We create donor embryos only from donor eggs and sperm of the very best quality from professional, healthy, young donors.
We do not use embryos donated by patients which avoids passing problems with fertility on to your child.
In many other clinics, donated embryos from patients who have completed their fertility treatments are used in programmes of embryo adoption. However, the success rate is much lower owing to how old the genetic mother and father are and any problems with fertility they may have. Also, there is a risk that fertility problems could be passed on to your future child when IVF patients’ donor embryos are used.
We create donor embryos only from donor eggs and sperm of the very best quality from professional, healthy, young donors – we always have access to hundreds of these healthy, young egg and sperm donors. This will prevent transferring problems with fertility on to children at a later date, as can happen with IVF patients’ embryos. We can also give you the highest chance to become pregnant and have a live birth with a healthy baby.
IVF without ICSI permits natural selection of which sperm is going to be the one that fertilises the egg.
Through creating donor embryos using fresh donated egg and frozen/thawed donated sperm, fertilisation consistently happens via natural methods (just by combining the sperm and egg together). This method permits natural selection to take place to decide which sperm is going to be the one that fertilises the egg. This is different to other clinics that use patient donated embryos, these are often created through the ICSI process as a result of the genetic mother and father’s fertility problems.

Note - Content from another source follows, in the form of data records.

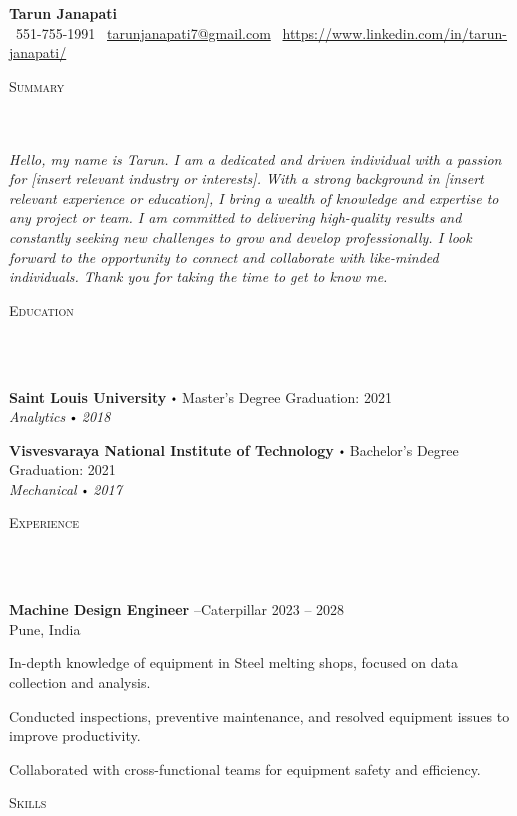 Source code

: \documentclass{article}
\newcommand{\school}[4]{
        \textbf{#1} \labelitemi #2 \hfill #3 \\ #4 \vspace*{5pt}
      }
\newcommand{\employer}[4]{{
        \vspace*{2pt}%
        \textbf{#1} #2 \hfill #3\\ #4 \vspace*{2pt}}
        }
\newcommand{\lineunder}{
        \vspace*{-8pt} \\ \hspace*{-18pt} 
        \hrulefill \\
        }
\newcommand{\header}[1]{{
        \hspace*{-15pt}\vspace*{6pt} \textsc{#1}} \vspace*{-6pt} 
        \lineunder
        }
\renewcommand{\labelitemi}{
        $\vcenter{\hbox{\tiny$\bullet$}}$\hspace*{3pt}
        }
\renewcommand{\labelitemii}{
        $\vcenter{\hbox{\tiny$\bullet$}}$\hspace*{-3pt}
        }
\newenvironment{bullet-list-minor}{
          \begin{list}{\labelitemii}{\setlength\leftmargin{15pt} 
            \topsep 0pt \itemsep -2pt}}{\vspace*{4pt}\end{list}
            }
\begin{document}
  
      \small
      \smallskip
      \vspace*{-44pt}
  
      \begin{center}
        {\LARGE \textbf{Tarun Janapati}} \\
        \faPhone\ 551-755-1991 \quad
        \faEnvelope\ \href{mailto:tarunjanapati7@gmail.com}{tarunjanapati7@gmail.com} \quad
        \faLinkedin\ \url{https://www.linkedin.com/in/tarun-janapati/}
      \end{center}
     \vspace*{4pt}%
      \header{Summary}
  
      {
        \textit{Hello, my name is Tarun. I am a dedicated and driven individual with a passion for [insert relevant industry or interests]. With a strong background in [insert relevant experience or education], I bring a wealth of knowledge and expertise to any project or team. I am committed to delivering high-quality results and constantly seeking new challenges to grow and develop professionally. I look forward to the opportunity to connect and collaborate with like-minded individuals. Thank you for taking the time to get to know me.}
        }
  
      \vspace{15pt}
  
     \header{Education}
  
      {
        \school{Saint Louis University}{Master's Degree}{Graduation: 2021}{\textit{Analytics \labelitemi 2018}}
        

        \school{Visvesvaraya National Institute of Technology}{Bachelor's Degree}{Graduation: 2021}{\textit{Mechanical \labelitemi 2017}}
        }
  
      \vspace*{4pt}%
      \header{Experience}
  
      {
      \employer{Machine Design Engineer}{--Caterpillar}{2023 -- 2028}{Pune, India}
      \begin{bullet-list-minor}
          \item In-depth knowledge of equipment in Steel melting shops, focused on data collection and analysis.
\item Conducted inspections, preventive maintenance, and resolved equipment issues to improve productivity.
\item Collaborated with cross-functional teams for equipment safety and efficiency.
      \end{bullet-list-minor}
  }
      \vspace*{4pt}%
      \header{Skills}
  
\end{document}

The donated eggs that have been collected are then fertilised by the donated sperm are left to grow in our lab for 5 days. Throughout this period, they will divide and develop. When the embryos are 5 days old, they are called blastocysts. At this point it is possible to conclude which of the embryos are most likely to attach in the uterus.
Not all the good looking embryos have normal chromosome amount.

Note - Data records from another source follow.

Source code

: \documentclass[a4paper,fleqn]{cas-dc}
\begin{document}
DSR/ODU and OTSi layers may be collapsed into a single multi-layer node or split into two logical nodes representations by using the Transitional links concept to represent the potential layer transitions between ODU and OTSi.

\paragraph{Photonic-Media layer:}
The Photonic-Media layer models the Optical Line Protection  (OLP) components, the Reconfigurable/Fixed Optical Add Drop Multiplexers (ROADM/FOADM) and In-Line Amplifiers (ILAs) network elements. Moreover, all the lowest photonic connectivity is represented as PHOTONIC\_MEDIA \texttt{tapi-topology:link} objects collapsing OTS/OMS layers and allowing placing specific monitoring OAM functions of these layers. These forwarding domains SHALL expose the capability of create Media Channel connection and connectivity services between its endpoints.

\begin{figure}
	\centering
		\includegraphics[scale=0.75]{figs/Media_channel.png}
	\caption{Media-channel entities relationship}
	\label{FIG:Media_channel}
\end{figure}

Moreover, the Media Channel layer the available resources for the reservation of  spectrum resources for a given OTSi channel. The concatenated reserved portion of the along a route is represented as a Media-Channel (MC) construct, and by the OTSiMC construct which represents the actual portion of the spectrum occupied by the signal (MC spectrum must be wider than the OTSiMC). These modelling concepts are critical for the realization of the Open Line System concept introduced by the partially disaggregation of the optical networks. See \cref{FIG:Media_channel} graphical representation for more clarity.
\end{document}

A wise man once said: “All that glitters is not gold”. Surprisingly, not all the good looking embryos are as promising as they may look. Some embryos which are good looking on day 5, but have internal problems will soon stop development and result in negative pregnancy test, or early miscarriage. These internal problems are most frequently caused by abnormal chromosome number in the embryo.
Good looking Embryos with abnormal chromosome amount do not result in a healthy baby.
Before a good looking blastocyst will become a part of our bank of embryos it will undergo comprehensive genetic testing for 23 chromosome pairs. Surprisingly 20-30% of these good looking donor blastocyst will have abnormal chromosome numbers and could have resulted in miscarriage or downs syndrome. Luckily, pre implantation genetic screening (PGS) allows us to exclude such abnormal embryos from usage.
Embryo for transfer is chosen on the basis of both good looks and normal chromosome count.
Clinical pregnancy rate is 60% with one embryo.
The best live birth rates per each embryo used are achieved if embryo for transfer is chosen on the basis of both good looks and normal chromosome count.
We only use top morphology blastocysts normal for 23 chromosomes which ensures not only high rates of implantation but also excellent live birth rates and low miscarriage rates.
We only use egg and sperm donors who are young and healthy which avoids passing problems with fertility on to your child at a later date, as well as giving you the maximum chance to have a live birth with a healthy baby.